The boy’s transition into manhood is not similarly pre-determined. It must be created with significant intentionality or it simply can’t and won’t exist. Manhood is a behavior and essence that must be taught, an identity that must be bestowed by a boy’s family and the larger community of men.
Why? The male nature doesn’t naturally go in the direction society needs it to. It is more oriented toward extremes—lethargy and passivity, or aggression and sexual opportunism. Manhood must be crafted.
Margaret Mead is one of the early anthropologists to study the societal phenomenon of manhood. She observed this fact: “In every known human society, everywhere in the world, the young male learns that when he grows up, one of the things which he must do in order to be a full member of society is to provide food [and protection] for some female and her young. …[E]very known human society rests firmly on the learned nurturing behavior of men.”
She explains why this must be intentionally done generation after generation: “[T]his behavior, being learned, is fragile and can disappear rather easily under social conditions that no longer teach it effectively.” It is the precise opposite for women. Women must be ideologically and politically pressured, with great potency, to abandon and ignore their children and their needs.

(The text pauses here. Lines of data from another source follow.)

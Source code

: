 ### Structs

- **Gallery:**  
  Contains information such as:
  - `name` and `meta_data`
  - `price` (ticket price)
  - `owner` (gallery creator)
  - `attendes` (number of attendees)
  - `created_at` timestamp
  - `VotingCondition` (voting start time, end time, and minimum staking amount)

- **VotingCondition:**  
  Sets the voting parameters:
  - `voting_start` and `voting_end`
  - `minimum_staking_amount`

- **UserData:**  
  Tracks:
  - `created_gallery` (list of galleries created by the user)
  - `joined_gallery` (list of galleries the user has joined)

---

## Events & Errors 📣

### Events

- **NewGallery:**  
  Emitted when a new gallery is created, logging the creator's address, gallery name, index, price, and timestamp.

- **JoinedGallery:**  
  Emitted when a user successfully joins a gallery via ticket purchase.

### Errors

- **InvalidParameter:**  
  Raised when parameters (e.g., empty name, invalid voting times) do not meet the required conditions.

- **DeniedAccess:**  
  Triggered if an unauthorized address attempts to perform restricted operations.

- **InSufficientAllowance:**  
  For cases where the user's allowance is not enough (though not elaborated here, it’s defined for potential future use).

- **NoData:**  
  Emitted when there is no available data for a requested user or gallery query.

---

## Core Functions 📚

We Need to Direct Men’s Sexuality and Aggression
This brings us to the nub of the issue. The most urgent social problem every culture must work to solve is the unattached male, his untethered sexuality and physical aggression. If a society does not find a way to bring these under control, society is impossible to sustain, and very bad things happen. This is why the novel “Lord of Flies” is actually about the baseness of the male nature.
Only when these two things—sexuality and aggression—are corralled can a healthy, safe, and productive society can take shape and sustain itself. As Mead explained, no human culture has found a way to sustain itself without doing this.
Thus, what must be learned must be taught, and the more consequential it is, the greater intentionality it requires. Manhood can only really be taught and developed by older men, instructing and modeling what they and their families expect from boys so they can become full members of the fraternity of good men. Mothers and girlfriends can influence this, to be sure, but they cannot deliver it. It is a transfer of ideals, behaviors, attitudes, and beliefs from one generation of men to the next.
This is unarguably the first work of family formation and community sustainability as it affects industry and economics, criminality, health care, education, and every other essential part of any community. Man-making is the work of human culture and well-being.
The primary question is how one generation of men accomplishes this in service to the next generation of boys, women, and girls. Particularly, how do we do it in today’s culture with all its unique challenges? This question and its answer must become a national concern.